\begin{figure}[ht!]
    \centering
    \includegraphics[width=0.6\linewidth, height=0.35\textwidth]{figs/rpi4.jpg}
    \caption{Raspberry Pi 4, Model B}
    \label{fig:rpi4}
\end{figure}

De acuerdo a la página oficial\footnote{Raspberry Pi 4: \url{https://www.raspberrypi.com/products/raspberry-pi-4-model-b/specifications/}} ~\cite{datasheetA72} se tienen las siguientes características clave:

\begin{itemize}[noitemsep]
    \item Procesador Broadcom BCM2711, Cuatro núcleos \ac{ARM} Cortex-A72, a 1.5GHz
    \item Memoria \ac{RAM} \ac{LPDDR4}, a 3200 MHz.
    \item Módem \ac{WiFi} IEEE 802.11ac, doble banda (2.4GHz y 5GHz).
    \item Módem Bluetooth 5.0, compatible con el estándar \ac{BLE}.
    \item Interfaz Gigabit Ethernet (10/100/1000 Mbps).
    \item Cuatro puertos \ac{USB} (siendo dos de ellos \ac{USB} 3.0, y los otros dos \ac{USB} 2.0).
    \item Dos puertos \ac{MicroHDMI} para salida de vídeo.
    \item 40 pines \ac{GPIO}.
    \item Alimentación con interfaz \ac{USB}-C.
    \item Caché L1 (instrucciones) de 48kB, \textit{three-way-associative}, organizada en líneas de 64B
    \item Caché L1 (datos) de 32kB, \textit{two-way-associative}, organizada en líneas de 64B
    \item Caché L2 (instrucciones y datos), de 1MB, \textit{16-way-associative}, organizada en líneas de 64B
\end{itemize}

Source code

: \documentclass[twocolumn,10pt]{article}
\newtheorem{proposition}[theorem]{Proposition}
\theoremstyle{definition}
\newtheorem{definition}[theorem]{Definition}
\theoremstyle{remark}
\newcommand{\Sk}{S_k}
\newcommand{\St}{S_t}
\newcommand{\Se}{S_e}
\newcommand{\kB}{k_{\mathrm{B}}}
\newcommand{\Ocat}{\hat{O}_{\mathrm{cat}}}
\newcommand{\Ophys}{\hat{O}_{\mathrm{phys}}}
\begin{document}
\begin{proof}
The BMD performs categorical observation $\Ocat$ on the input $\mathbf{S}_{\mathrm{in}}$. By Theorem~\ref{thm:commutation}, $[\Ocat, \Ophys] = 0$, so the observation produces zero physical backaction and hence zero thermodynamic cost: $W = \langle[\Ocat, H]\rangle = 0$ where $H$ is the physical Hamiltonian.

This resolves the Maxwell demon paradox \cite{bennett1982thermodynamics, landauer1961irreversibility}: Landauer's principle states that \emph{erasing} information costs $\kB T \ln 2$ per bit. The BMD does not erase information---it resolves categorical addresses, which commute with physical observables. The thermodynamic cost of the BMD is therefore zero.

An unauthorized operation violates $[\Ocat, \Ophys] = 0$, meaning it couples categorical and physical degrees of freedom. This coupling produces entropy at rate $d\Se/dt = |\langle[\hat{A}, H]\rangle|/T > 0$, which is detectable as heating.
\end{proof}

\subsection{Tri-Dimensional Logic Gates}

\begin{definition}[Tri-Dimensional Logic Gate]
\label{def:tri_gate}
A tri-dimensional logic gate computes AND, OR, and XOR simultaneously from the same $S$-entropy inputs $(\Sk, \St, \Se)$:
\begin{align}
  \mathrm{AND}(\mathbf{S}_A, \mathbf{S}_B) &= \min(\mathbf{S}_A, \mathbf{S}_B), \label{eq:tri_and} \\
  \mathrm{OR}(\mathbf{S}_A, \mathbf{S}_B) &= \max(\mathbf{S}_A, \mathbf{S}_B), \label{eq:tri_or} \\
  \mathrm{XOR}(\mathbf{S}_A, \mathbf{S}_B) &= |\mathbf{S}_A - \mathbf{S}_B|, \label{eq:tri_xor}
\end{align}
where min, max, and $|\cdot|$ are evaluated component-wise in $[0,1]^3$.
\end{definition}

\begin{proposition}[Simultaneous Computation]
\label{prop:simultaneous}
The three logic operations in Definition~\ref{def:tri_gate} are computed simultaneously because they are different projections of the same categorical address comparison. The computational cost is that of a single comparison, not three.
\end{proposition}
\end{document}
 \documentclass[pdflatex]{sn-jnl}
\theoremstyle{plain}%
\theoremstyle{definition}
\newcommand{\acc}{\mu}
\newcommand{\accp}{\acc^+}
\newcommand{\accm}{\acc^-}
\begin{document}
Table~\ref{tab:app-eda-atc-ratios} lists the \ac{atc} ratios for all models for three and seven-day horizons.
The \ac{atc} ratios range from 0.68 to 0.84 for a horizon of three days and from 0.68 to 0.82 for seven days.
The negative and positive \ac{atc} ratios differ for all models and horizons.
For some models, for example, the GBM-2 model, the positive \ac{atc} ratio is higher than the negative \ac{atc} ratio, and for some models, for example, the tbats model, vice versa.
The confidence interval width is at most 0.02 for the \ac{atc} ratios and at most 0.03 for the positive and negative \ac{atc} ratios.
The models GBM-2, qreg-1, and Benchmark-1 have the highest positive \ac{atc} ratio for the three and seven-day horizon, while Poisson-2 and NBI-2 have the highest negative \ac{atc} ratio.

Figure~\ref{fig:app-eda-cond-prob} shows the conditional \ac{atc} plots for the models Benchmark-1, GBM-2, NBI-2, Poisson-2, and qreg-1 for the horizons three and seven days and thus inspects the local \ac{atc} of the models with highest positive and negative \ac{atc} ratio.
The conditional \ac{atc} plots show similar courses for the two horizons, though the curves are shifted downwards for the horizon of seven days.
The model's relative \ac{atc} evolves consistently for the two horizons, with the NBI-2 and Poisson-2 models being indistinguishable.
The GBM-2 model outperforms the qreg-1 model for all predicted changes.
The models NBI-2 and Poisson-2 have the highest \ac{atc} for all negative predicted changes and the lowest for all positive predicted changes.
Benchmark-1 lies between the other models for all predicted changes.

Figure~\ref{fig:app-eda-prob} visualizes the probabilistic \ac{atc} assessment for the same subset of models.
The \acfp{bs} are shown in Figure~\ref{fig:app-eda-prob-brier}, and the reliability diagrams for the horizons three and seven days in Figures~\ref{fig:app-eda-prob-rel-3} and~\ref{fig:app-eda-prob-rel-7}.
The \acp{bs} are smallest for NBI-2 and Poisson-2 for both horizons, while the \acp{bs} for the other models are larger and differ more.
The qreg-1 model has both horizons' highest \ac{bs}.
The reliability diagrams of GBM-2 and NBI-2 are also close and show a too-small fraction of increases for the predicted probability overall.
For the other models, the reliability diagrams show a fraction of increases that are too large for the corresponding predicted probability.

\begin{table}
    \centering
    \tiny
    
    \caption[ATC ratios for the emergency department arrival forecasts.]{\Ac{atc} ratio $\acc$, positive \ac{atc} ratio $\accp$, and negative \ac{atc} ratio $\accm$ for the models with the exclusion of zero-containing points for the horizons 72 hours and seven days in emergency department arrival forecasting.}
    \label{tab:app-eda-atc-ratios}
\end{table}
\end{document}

■ **REQUIRED WORK**
For this task, write out exactly the lines of the entries above, starting at the line with "This resolves the" and ending at the line with "The negative and", both included, and no others.

■ **RESPONSE AREA**
This resolves the Maxwell demon paradox \cite{bennett1982thermodynamics, landauer1961irreversibility}: Landauer's principle states that \emph{erasing} information costs $\kB T \ln 2$ per bit. The BMD does not erase information---it resolves categorical addresses, which commute with physical observables. The thermodynamic cost of the BMD is therefore zero.

An unauthorized operation violates $[\Ocat, \Ophys] = 0$, meaning it couples categorical and physical degrees of freedom. This coupling produces entropy at rate $d\Se/dt = |\langle[\hat{A}, H]\rangle|/T > 0$, which is detectable as heating.
\end{proof}

\subsection{Tri-Dimensional Logic Gates}

\begin{definition}[Tri-Dimensional Logic Gate]
\label{def:tri_gate}
A tri-dimensional logic gate computes AND, OR, and XOR simultaneously from the same $S$-entropy inputs $(\Sk, \St, \Se)$:
\begin{align}
  \mathrm{AND}(\mathbf{S}_A, \mathbf{S}_B) &= \min(\mathbf{S}_A, \mathbf{S}_B), \label{eq:tri_and} \\
  \mathrm{OR}(\mathbf{S}_A, \mathbf{S}_B) &= \max(\mathbf{S}_A, \mathbf{S}_B), \label{eq:tri_or} \\
  \mathrm{XOR}(\mathbf{S}_A, \mathbf{S}_B) &= |\mathbf{S}_A - \mathbf{S}_B|, \label{eq:tri_xor}
\end{align}
where min, max, and $|\cdot|$ are evaluated component-wise in $[0,1]^3$.
\end{definition}

\begin{proposition}[Simultaneous Computation]
\label{prop:simultaneous}
The three logic operations in Definition~\ref{def:tri_gate} are computed simultaneously because they are different projections of the same categorical address comparison. The computational cost is that of a single comparison, not three.
\end{proposition}
\end{document}
 \documentclass[pdflatex]{sn-jnl}
\theoremstyle{plain}%
\theoremstyle{definition}
\newcommand{\acc}{\mu}
\newcommand{\accp}{\acc^+}
\newcommand{\accm}{\acc^-}
\begin{document}
Table~\ref{tab:app-eda-atc-ratios} lists the \ac{atc} ratios for all models for three and seven-day horizons.
The \ac{atc} ratios range from 0.68 to 0.84 for a horizon of three days and from 0.68 to 0.82 for seven days.
The negative and positive \ac{atc} ratios differ for all models and horizons.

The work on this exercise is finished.